Developer Program Transition Guide

In 2015, we made a series of changes to LinkedIn's self-serve developer program. If your LinkedIn API access is being adjusted to align with the APIs that are currently available through the self-serve developer program, please review this guide for more technical information about how your application will be impacted and how to prepare for the changes to your API access.

Please read through this guide for more information about what has changed and some helpful troubleshooting tips if you are experiencing errors with your LinkedIn API integration.

What's changed

API availability

Several REST API endpoints are no longer available for self-serve use.  The following endpoints and corresponding member permissions are the only ones that remain available for self-serve use:

  • Profile API: /v1/people/~ - r_basicprofile, r_emailaddress
  • Share API: /v1/people/~/shares - w_share
  • Companies API: /v1/companies/{id} - rw_company_admin

To access any other APIs (Full Profile, Connections, Groups, People Search, Messaging, Jobs, Network Updates), developers must apply and be accepted to a specific Partner Program. The following member permissions are no longer available through the self-serve developer program: r_fullprofile, r_network, r_contactinfo, rw_nus, rw_groups, w_messages.

New sharing permission

The rw_nus member permission is no longer available via the self-serve developer program. Going forward, to share content on behalf of a LinkedIn member, your application must use the w_share member permission.

Thew_share permission will grant your application permission to post content on LinkedIn, but you will not be able to read shared content from a user's LinkedIn feed using this API.  We suggest you transition to w_share as soon as possible if you currently use rw_nus and want to share content on behalf of LinkedIn members.

Note that users with existing OAuth grants will have to re-authenticate due to the change in requested permissions.
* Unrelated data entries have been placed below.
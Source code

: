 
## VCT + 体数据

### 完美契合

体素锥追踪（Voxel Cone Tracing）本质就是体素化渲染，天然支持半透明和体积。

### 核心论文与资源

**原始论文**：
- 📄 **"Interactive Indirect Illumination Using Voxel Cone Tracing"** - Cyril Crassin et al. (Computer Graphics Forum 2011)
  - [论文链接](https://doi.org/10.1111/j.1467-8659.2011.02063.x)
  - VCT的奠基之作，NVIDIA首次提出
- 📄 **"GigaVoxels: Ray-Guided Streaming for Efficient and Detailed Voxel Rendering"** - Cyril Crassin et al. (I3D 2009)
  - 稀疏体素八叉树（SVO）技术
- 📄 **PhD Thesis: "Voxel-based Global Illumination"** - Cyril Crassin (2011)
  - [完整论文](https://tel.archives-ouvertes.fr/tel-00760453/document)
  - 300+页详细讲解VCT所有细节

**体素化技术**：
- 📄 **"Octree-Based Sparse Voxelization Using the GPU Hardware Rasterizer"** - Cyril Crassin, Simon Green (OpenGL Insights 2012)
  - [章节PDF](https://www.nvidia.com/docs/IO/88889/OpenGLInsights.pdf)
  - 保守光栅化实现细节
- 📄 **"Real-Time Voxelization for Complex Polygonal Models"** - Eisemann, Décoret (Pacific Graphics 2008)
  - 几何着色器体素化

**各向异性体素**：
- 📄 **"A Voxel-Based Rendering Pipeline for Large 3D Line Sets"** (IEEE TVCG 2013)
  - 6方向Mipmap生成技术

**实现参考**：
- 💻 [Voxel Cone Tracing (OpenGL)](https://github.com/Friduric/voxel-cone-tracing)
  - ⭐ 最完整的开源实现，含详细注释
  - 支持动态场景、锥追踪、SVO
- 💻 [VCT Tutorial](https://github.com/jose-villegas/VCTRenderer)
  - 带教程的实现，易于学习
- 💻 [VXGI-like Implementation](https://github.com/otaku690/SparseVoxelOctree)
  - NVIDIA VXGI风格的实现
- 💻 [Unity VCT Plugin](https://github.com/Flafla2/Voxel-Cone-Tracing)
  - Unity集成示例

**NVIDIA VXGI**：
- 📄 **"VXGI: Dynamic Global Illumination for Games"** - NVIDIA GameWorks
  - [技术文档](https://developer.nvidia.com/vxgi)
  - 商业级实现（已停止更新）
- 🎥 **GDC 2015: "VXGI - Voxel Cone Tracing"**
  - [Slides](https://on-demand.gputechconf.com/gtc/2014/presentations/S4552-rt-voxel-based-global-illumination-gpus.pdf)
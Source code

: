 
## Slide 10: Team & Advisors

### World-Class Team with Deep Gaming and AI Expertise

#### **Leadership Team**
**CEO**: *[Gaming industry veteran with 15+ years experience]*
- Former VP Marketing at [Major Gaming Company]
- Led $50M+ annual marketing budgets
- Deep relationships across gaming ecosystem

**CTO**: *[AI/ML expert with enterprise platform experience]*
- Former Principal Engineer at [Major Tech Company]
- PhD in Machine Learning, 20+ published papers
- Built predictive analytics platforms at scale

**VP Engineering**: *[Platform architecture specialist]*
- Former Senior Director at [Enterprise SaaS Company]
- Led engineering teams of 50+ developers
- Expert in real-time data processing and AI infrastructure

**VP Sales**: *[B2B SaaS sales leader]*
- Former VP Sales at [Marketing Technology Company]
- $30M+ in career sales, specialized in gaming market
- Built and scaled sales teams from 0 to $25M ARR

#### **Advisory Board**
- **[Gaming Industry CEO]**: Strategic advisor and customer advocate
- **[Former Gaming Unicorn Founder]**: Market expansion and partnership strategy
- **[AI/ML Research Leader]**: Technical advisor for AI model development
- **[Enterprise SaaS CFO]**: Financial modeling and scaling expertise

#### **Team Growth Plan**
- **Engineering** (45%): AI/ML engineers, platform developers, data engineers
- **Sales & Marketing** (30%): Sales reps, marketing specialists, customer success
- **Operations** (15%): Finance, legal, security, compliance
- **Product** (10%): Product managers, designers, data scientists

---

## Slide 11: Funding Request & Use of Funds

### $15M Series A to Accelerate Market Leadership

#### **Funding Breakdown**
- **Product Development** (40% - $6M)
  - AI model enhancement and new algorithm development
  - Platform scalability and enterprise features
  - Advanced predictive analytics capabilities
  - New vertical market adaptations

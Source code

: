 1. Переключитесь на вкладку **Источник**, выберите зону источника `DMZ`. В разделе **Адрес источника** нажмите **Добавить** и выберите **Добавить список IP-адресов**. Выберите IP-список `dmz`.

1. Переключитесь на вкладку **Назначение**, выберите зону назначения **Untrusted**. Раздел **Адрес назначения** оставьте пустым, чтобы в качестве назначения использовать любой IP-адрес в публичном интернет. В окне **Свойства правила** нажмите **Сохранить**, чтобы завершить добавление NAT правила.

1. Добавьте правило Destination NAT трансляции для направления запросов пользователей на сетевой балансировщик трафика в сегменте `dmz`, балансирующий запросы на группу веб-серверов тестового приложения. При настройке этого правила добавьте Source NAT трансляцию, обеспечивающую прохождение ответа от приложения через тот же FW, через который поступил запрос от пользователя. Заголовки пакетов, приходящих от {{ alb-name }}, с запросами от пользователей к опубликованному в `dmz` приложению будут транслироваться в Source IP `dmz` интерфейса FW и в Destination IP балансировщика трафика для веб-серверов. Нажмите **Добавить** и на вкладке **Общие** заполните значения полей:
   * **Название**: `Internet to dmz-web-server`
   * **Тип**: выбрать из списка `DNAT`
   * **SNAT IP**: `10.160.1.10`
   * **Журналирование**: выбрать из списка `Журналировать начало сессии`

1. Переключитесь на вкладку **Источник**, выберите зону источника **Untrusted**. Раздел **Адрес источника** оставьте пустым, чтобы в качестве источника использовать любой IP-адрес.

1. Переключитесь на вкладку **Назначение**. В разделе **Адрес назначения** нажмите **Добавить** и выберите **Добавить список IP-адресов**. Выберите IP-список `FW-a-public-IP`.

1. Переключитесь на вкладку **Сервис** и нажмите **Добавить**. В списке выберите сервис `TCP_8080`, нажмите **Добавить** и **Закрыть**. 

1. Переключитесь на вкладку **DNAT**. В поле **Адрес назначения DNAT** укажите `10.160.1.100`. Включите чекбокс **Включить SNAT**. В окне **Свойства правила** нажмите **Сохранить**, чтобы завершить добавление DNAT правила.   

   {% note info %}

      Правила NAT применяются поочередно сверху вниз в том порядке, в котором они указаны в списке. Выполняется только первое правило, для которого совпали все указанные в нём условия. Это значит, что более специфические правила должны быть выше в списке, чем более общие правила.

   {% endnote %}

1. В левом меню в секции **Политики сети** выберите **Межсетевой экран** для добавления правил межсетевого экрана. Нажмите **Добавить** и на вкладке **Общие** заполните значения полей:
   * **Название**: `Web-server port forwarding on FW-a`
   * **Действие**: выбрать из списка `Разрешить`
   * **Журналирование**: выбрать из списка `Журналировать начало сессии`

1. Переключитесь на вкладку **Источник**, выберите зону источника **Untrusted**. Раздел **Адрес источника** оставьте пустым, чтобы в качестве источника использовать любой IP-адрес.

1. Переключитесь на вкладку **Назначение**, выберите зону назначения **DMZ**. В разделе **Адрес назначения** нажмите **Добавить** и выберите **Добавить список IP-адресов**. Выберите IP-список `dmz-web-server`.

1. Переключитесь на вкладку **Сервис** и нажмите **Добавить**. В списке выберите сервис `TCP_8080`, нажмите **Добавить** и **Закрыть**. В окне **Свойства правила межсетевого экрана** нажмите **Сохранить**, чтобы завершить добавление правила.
New requirement for Companies API

All calls to Companies API endpoints will require the authenticated user to be flagged as an administrator of the LinkedIn Company Page that is the target of the API call.  You become the administrator of a page when you create it.  If the page already exists, you will have to contact the existing administrator to grant admin access to other LinkedIn members.

Your API call will return a 403 Forbidden error if you do not have the appropriate admin permission to interact with the target company.

API Terms of Use

Please review LinkedIn's API Terms of Use to ensure you comply with any continued usage of LinkedIn's self-serve APIs.

Miscellany, errata, etc.

The id field is now returned by default in a default Profile API request.


If you have not yet adjusted your application to work around these changes, you will begin to see critical errors occuring now, or in the near future when your authentication tokens next expire.  Here are some tips for resolving common potential issues:

  1. The most common problem that will occur as a result of the API changes is that your authentication workflow will fail because your app is attempting to request member permissions that you no longer have access to.

    To correct this issue, ensure that the scope parameter in your authorization workflow is no longer requesting any of the following member permissions:

    r_fullprofile, r_network, r_contactinfo, rw_nus, rw_groups, w_messages.

    Alternatively, if you rely on the default scope rather than explicitly passing your own scope values, go into the "Authentication" tab of your application's configuration and ensure you've unchecked all of the member permissions listed above from the Default Application Permissions section of the configuration.

    Pay special attention to any 3rd party libraries that you are using for authenticating with LinkedIn, as they may be asking for more member permissions than you realize!

    Note that by removing member permissions, you may also be required to remove API calls that depend on those permissions being present, so you will need to thoroughly review your application and ensure that all of the API calls that it makes can be done under the remaining member permissions.
  2. A common issue that can occur is that you are attempting to make a call to the Companies API to retrieve data for a company that the user is not an administrator of.  Since this call was not previously restricted in this way, it is probable that even though you or your users believe that you are administrators of your company, that this is not actually the case and you are now restricted from making Companies API calls that you believe you should be able to.

    To work around this issue, first ensure that LinkedIn identifies you or your application's users as administrators of a Company Page.  Second, code your application defensively by programmatically checking that the current user is a valid administrator, before attempting to make a Companies API call.
  3. Over the default access token lifecycle, even after your LinkedIn API access changes, your application may still have some users with an access token that allows them to call APIs that are no longer available to you.
    When your API access changes, your application may not immediately expierence the impact of the changes until your current user access tokens start to expire and you are forced to refresh them to continue making API calls. Please ensure your application is prepared to handle access tokens that were granted before your API access was changed so that they do not request unavailable permissions upon refresh.